**EXERCISE DETAILS:** Retype each line of the listing below, from the first through the one holding "Der Algorithmus \ord", with no other lines.

┌──

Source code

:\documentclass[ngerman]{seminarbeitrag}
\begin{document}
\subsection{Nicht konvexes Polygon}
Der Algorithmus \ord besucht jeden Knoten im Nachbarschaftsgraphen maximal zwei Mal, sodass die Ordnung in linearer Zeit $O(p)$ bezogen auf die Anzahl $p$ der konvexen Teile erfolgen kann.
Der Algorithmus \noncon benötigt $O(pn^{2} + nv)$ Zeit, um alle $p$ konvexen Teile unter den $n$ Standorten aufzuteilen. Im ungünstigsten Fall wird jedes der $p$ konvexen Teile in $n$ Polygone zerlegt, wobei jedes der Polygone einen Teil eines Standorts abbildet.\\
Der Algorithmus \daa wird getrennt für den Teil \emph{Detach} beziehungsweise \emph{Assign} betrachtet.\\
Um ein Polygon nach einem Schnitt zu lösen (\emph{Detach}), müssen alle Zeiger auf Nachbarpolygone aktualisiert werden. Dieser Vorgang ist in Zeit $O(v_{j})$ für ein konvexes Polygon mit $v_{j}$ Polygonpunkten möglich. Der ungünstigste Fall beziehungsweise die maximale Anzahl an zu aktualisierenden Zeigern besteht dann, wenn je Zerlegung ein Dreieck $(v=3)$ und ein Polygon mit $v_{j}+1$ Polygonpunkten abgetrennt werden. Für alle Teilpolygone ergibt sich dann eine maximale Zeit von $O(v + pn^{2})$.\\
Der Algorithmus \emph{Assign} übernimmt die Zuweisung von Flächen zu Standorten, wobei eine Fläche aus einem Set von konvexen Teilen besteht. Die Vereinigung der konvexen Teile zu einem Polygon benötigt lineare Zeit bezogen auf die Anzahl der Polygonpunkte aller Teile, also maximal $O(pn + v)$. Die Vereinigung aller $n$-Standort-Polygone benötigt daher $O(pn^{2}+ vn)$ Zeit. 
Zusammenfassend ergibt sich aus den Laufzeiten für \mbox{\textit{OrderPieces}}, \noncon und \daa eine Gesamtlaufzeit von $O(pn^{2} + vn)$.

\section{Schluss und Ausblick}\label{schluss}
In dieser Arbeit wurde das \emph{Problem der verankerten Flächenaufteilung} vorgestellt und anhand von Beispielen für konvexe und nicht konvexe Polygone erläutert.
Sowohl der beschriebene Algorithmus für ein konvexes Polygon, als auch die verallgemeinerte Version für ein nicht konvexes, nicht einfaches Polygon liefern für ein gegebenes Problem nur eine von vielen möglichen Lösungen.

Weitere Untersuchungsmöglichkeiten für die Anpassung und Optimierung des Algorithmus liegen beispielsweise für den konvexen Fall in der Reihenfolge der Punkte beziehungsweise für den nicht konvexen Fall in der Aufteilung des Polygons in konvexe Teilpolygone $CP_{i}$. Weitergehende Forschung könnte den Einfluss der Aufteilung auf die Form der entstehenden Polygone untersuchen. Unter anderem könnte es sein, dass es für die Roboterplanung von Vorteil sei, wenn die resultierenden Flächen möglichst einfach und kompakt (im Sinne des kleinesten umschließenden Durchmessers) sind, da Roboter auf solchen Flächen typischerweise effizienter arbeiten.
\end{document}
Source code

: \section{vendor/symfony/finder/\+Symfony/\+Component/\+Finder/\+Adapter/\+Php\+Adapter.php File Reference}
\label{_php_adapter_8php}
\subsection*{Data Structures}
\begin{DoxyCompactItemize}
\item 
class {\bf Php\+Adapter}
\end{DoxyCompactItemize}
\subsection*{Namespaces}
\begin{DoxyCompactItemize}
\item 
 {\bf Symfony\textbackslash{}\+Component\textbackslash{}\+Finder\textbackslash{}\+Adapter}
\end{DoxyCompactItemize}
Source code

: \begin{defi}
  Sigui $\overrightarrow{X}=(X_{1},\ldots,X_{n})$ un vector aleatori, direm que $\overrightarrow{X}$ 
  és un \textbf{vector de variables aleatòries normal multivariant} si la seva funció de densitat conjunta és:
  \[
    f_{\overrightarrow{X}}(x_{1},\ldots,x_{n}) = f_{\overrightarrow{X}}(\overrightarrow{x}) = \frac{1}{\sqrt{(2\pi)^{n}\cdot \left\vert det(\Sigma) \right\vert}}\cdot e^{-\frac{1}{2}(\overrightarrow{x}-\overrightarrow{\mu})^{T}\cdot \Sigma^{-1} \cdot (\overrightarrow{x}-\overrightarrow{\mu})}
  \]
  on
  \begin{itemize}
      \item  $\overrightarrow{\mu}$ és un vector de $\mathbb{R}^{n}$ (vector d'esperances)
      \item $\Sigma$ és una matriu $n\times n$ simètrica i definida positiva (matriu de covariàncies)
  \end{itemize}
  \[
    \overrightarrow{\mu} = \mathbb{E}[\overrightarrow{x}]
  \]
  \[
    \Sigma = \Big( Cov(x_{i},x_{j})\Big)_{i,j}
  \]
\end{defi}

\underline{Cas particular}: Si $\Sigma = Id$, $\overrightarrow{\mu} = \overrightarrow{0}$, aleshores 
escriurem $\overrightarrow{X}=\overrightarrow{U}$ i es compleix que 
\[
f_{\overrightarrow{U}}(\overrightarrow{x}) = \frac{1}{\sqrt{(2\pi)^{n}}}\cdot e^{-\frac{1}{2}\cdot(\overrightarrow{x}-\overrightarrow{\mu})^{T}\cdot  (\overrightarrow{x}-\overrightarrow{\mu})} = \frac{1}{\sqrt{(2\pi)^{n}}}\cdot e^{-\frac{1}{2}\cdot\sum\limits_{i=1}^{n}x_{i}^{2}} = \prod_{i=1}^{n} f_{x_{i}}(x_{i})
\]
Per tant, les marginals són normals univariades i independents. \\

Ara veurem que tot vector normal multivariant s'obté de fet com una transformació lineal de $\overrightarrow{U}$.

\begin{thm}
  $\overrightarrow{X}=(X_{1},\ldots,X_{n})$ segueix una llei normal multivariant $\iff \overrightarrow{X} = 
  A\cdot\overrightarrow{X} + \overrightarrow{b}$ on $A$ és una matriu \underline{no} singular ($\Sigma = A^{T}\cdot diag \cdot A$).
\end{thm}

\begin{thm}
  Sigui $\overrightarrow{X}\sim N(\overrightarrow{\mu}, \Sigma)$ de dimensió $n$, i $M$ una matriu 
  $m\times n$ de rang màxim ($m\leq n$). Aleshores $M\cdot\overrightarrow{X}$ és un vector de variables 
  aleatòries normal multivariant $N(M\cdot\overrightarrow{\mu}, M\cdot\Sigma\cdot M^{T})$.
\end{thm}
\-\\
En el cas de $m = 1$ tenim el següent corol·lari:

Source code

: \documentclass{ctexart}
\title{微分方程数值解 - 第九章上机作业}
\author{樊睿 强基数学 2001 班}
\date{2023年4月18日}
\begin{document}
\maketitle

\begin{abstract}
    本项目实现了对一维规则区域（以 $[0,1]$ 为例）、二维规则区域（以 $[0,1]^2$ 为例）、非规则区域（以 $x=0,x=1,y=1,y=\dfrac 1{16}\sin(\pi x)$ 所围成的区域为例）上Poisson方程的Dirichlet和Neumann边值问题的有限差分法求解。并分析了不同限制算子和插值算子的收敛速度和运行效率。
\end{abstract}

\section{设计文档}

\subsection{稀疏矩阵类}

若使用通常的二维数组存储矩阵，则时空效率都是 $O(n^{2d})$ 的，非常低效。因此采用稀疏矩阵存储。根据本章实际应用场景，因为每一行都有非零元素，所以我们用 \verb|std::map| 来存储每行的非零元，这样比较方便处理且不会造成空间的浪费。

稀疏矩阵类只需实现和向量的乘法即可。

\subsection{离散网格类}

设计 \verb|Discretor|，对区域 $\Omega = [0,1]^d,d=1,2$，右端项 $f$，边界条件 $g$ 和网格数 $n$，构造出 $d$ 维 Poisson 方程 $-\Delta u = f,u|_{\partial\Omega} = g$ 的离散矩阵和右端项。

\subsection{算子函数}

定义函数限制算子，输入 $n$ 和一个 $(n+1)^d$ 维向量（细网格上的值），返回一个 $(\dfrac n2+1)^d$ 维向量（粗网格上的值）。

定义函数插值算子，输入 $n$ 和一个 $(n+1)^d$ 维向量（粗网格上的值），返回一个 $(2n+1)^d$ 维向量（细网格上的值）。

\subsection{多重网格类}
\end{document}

└──

**WRITTEN REPLY:**
Source code

:\documentclass[ngerman]{seminarbeitrag}
\begin{document}
\subsection{Nicht konvexes Polygon}
Der Algorithmus \ord besucht jeden Knoten im Nachbarschaftsgraphen maximal zwei Mal, sodass die Ordnung in linearer Zeit $O(p)$ bezogen auf die Anzahl $p$ der konvexen Teile erfolgen kann.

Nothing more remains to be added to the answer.